Taxis to and from campus are just a phone call away.
Events held in the Keweenaw celebrate community, the area’s heritage and diversity, winter, and even strawberries! There’s a reason to celebrate every season in the Upper Peninsula. The following is just a sampling—find out more about Copper Country traditions and doings.
Mid-winter (January in the Upper Peninsula) brings Heikinpaiva, a celebration of the halfway point of winter. Get more information on the weeklong, Finnish festival.
In June, Houghton and Hancock unite for Bridgefest, a celebration of the Portage Lift Bridge connecting the cities, with activities on both sides of the Keweenaw Waterway, including the Seafoodfest, a parade, flea markets, fishing derbies and a fireworks display.
Relax and indulge in the fruits of someone else’s labor during July’s Strawberry Festival, held just 10 minutes from campus in the town of Chassell. The two-day celebration includes exhibits, a parade, music, the crowning of a strawberry queen and, of course, food, featuring local strawberries topped on shortcake.
In September, the local community collaborates with Michigan Tech in Houghton to celebrate the cultural diversity of the area. The Parade of Nations, followed by a festival featuring performances and food, is the main attraction.
The Keweenaw Peninsula has a history as rich as its native copper deposit, the largest in the world. Mining companies in Michigan built deep mine shafts to access copper deposits, refining over 10 billion pounds of copper between 1840 and 1969.
Houghton was platted by mining entrepreneur Ransom Shelden in 1852 to support his inland assets. The village of Houghton was incorporated in 1861, named after explorer and professor Douglass Houghton. Houghton quickly became a shipping hub, thanks to its harbor on Portage Lake.
Hancock, platted in 1859 and named after American founding father John Hancock, is located opposite Houghton on Portage Lake. The expansion of Hancock was boosted by real estate sales made by Quincy Mining Company. Thanks to the mine’s location, the company was able to offer lake frontage.
But the epicenter of the copper boom was twelve miles north of Houghton, in Calumet. The village was runner-up for the designation of Michigan’s state capital, losing to Lansing by only one vote. Calumet’s consolation prize is that it will always be known as “Michigan’s mining capital.” (http://history.cityofhoughton.com/history/index.html)
The northernmost point on Michigan’s Upper Peninsula, the ruggedly beautiful Keweenaw Peninsula is one of the Midwest’s top year-round recreation destinations, thanks to its record snowfalls and comfortable summers. The Keweenaw was rated one of the top-ten outdoor adventure spots in the country by National Geographic Adventure Magazine.

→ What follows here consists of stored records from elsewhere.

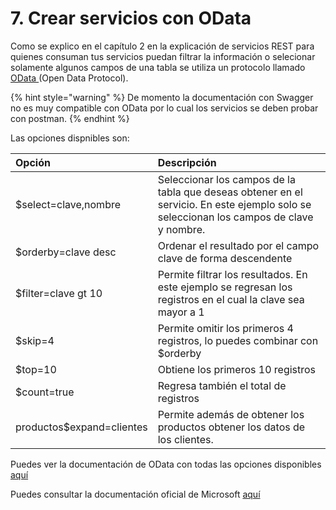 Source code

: # 7. Crear servicios con OData

Como se explico en el capítulo 2 en la explicación de servicios REST para quienes consuman tus servicios puedan filtrar la información o selecionar solamente algunos campos de una tabla se utiliza un protocolo llamado [OData ](https://www.odata.org)\(Open Data Protocol\). 

{% hint style="warning" %}
De momento la documentación con Swagger no es muy compatible con OData por lo cual los servicios se deben probar con postman. 
{% endhint %}

Las opciones dispnibles son:

| Opción | Descripción |
| :--- | :--- |
| $select=clave,nombre | Seleccionar los campos de la tabla que deseas obtener en el servicio. En este ejemplo solo se seleccionan los campos de clave y nombre. |
| $orderby=clave desc | Ordenar el resultado por el campo clave de forma descendente |
| $filter=clave gt 10 | Permite filtrar los resultados. En este ejemplo se regresan los registros en el cual la clave sea mayor a 1 |
| $skip=4 | Permite omitir los primeros 4 registros, lo puedes combinar con $orderby |
| $top=10 | Obtiene los primeros 10 registros |
| $count=true | Regresa también el total de registros |
| productos$expand=clientes | Permite además de obtener los productos obtener los datos de los clientes.  |

Puedes ver la documentación de OData con todas las opciones disponibles [aquí](http://docs.oasis-open.org/odata/odata/v4.01/odata-v4.01-part2-url-conventions.html)

Puedes consultar la documentación oficial de Microsoft [aquí](https://docs.microsoft.com/en-us/odata/webapi/first-odata-api)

Outdoorsmen and -women have a lot to be enthusiastic about, with activities including downhill and cross country skiing, biking, hiking, paddling, camping, golfing, and much more.
The Keweenaw Peninsula is surrounded on three sides by Lake Superior, and its pristine shorelines got the Keweenaw second place in Lake Superior Magazine’s “Top-10 Lake Superior Destinations” list. And the National Scenic Byways organization recognized the Keweenaw as “one of the best snowmobiling and winter sport destinations in the United States.”